Araba kullananlar trafik lambalarında durduklarında, aracın küllüğünü el çabukyuğuyla hemen yere boşaltırlar :piknik alanlarına gidenlerin büyük çoğunluğu, yedikleri içtiklerinin atıklarını bulunduğu yere,veya bir ağaç dibine bırakır giderler.İşin tuhaf tarafı, onların yerine gelenler eleştirirler ne pis insanlar var diye!giderken aynı yolu onlarda takip ederler.
Deniz kenarlarına bakalım,ellerinde bira şişeleri, içerler sohbet ederler boş şişelerini denize atarlar.

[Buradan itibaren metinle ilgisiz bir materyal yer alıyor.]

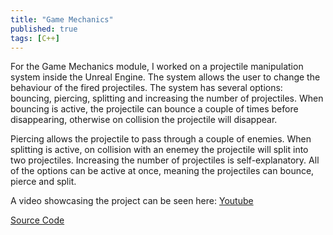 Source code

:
 ```yaml
---
title: "Game Mechanics"
published: true
tags: [C++]
---
```

For the Game Mechanics module, I worked on a projectile manipulation system inside the Unreal Engine. The system allows the user
to change the behaviour of the fired projectiles. The system has several options: bouncing, piercing, splitting and increasing
the number of projectiles. When bouncing is active, the projectile can bounce a couple of times before disappearing, otherwise on
collision the projectile will disappear.

Piercing allows the projectile to pass through a couple of enemies. When splitting is active, on collision with an enemey the 
projectile will split into two projectiles. Increasing the number of projectiles is self-explanatory. All of the options
can be active at once, meaning the projectiles can bounce, pierce and split. 

A video showcasing the project can be seen here: [Youtube](https://www.youtube.com/watch?v=kh-_71wuPf4&t=)

[Source Code](https://github.com/nikodems/game-mechanics)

Bugün yanlış hatırlamıyorsam 167 çeşit balık ♓ türünden 26 türe geriledi, sanayi tesislerine yatırım yapıyorlar mevzuat gereği arıtma tesisleri zorunlu, yapanlar var,fakat maliyet yüksek diye çalıştırmıyorlar
,orta ölçekli işletmelerde, ya siyasi irade gücü torpil dediğimiz konuyu işletiyorlar, görevlilerde yasada olmasına rağmen, koltuk elden gitmesin diye yasayı uygulamadan izin veriyorlar,atık sularını bazıları alenen derelere akıtıyor,bazıları 70,80 metre derinliğinde sontaj yaptırıp onun içine akıtarak derelerden denizlere pis ve atık sularını bırakıyorlar.
Tabi böyle olunca canlı balık ♓ türleri zamanla yok oluyor,yine bir ata sözü ile devam edelim;"lafla peynir gemisi yürümez".
Biz millet olarak konuşmayla herşeyi çözüyoruz, yapıyoruz, aynaya bakmadan hep karşı tarafı eleştiriyoruz, kendimizi sanki kusursuz gibi göstermeye çalışıyoruz, "hepimiz suçluyuz" tabi bunları gören çocuklarımız da bizlere benziyor, aksini beklemek akla abes olur.
Çevre diyoruz neler yapıyoruz kendimize soruyormuyuz? Yine ata sözü "iğneyi kendine çuvaldızı başkasına" sözü yerinde söylenmiş söz, lütfen okuduklarımızı uygulayalım, menfaatlerimiz için doğayı yok etmeyelim, uyaralım öğrenelim, öğretelim, temiz bir çevre içinde yaşayalım.
Denetim yapan görevlilere gelince, onlarda misafirperverlik içimizde olduğundan, çay kahve sohbet belgeye bakıp gidiyorlar, ciddi denetim ne zaman yapılıyor?
Şikayet veya çevrede alenen belli olup canlılar öldüğünde!
Yine nenemin rahmetlinin sözü aklıma geliyor,oğlum sel köprüyü aldıktan sonra bir işe yaramaz,tedbirini önceden alacaksın derdi. Bazen kendime soruyorum,bizler neden böyleyiz,götüremiyeceğin para için,ormanları, nehirleri denizleri, dolayısıyla canlılarıyla beraber yok ediyoruz.
Örnek vermek gerekirse, kazdağları, Karadeniz ordunun dağları, Artvin ormanları "ÇED"raporu istemez belgesini veren yöneticiler, gelin çok geç olmadan çevremizi dağlarımızı, ormanlarımızı, meralarımızı, yaylalarımızı kısaca insanlığa zarar veren hertürlü, çevre katliamından vaz geçelim son pişmanlık fayda vermez diyorum.